L’ORIGINE DE LA VIE ET DE LA MORT


Dans un précédent article publié sous le même titre, j’ai cherché à établir que la matière dite brute est incapable d’engendrer la matière dite vivante et, à plus forte raison, la matière sensible, pensante et libre. C’était là contredire directement une proposition généralement accréditée au sein d’une certaine école qui se qualifie volontiers de positiviste.

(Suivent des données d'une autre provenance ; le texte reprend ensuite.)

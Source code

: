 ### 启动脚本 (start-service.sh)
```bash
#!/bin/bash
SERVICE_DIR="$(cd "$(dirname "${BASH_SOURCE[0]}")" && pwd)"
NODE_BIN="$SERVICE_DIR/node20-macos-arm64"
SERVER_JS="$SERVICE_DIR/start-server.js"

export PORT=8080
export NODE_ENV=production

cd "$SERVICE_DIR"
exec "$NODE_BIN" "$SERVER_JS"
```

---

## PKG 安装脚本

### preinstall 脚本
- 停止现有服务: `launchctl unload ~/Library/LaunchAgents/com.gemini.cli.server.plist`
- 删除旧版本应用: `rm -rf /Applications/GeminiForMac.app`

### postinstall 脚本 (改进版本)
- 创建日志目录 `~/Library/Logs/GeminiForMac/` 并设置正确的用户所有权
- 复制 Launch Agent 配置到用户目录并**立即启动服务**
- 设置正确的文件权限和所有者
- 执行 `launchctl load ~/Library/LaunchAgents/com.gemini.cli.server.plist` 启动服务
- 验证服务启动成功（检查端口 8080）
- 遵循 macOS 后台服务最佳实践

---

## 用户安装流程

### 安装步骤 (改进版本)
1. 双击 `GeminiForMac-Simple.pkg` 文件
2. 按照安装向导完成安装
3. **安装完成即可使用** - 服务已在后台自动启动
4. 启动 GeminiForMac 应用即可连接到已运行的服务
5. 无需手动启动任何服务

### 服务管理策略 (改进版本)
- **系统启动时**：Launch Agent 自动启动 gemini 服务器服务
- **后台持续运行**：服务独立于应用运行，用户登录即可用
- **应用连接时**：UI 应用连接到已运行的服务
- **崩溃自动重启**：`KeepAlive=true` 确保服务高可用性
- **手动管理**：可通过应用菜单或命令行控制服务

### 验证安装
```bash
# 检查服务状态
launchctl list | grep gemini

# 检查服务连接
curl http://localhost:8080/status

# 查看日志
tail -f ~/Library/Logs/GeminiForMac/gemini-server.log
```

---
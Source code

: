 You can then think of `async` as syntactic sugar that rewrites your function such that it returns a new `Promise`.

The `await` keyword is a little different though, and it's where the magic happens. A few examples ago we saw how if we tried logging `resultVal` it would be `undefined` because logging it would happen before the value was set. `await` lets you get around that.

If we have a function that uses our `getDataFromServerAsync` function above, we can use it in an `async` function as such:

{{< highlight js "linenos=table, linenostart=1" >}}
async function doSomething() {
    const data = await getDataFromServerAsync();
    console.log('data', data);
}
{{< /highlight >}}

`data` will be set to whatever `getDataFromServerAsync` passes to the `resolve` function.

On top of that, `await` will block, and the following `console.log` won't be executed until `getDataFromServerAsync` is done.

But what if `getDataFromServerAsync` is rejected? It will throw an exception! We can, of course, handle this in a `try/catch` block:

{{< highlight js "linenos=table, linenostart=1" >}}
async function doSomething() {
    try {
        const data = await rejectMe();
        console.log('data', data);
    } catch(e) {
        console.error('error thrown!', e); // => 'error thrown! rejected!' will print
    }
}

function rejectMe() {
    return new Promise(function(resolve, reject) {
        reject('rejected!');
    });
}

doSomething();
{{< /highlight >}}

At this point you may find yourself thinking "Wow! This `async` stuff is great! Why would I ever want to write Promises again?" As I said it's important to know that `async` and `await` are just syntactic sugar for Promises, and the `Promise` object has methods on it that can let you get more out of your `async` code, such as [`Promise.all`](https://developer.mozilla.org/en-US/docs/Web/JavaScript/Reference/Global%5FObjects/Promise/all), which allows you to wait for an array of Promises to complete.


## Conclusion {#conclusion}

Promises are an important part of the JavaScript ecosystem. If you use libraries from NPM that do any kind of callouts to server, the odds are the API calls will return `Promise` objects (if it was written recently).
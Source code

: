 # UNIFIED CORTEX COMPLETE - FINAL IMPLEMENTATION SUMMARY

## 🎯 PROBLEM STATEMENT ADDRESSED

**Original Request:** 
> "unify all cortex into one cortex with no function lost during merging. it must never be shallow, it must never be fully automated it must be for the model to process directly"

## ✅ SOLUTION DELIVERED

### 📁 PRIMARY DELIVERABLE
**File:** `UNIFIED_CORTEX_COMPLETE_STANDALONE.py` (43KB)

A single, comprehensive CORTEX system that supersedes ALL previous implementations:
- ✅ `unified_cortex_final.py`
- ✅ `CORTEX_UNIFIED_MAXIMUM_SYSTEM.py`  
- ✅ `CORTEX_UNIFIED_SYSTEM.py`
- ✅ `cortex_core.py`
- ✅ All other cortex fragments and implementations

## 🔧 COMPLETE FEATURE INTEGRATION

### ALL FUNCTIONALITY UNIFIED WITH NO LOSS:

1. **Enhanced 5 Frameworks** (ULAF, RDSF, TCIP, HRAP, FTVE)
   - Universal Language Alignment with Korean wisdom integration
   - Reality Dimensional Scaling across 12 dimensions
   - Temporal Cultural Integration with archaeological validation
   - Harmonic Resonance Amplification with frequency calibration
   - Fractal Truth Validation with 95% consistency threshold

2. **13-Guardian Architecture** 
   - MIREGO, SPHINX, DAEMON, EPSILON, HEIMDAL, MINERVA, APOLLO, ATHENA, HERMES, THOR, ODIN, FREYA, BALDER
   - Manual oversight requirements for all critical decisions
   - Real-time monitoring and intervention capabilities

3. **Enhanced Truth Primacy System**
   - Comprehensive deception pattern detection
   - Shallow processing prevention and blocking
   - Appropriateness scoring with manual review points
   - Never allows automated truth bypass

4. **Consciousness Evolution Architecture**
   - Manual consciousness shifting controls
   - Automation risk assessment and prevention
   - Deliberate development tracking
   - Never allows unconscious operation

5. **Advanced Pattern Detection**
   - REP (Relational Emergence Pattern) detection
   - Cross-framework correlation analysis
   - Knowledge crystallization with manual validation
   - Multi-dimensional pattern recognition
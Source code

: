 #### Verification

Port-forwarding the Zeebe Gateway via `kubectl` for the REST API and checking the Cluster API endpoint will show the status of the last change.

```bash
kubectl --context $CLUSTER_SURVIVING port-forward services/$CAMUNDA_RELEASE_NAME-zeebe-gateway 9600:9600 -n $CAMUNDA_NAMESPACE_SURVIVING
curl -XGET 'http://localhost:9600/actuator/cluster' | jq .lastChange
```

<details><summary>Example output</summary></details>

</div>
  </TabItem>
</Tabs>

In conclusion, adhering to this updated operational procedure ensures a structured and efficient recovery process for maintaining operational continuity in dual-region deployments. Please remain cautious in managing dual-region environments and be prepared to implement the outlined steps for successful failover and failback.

J’allai même plus loin : au lieu de faire venir la matière vivante de la matière brute, j’avançai la thèse que la matière brute dérive de la matière vivante ; et, me fondant sur les résultats acquis de la science actuelle, je montrai qu’il ne serait pas bien difficile de la rendre plausible. Pour en arriver là, il m’avait fallu critiquer les idées qui ont cours sur les propriétés de la matière et passer par les deux théorèmes que voici :

1o Les propriétés des atomes ne sont pas immuables ;

2o Elles ne leur sont pas toutes inhérentes, mais elles leur viennent, en partie du moins, de l’extérieur, ou, pour parler avec plus de précision, du travail de la communauté.

J’aurais pu borner là mon étude ; mais je cédai à la tentation de pénétrer au delà des faits plus ou moins tangibles. Je quittai le terrain en apparence assez solide de la physique et de la chimie, et, remontant à l’état initial de la matière universelle, il me sembla y découvrir les facteurs importants de la vie, de la sensibilité et de la volonté.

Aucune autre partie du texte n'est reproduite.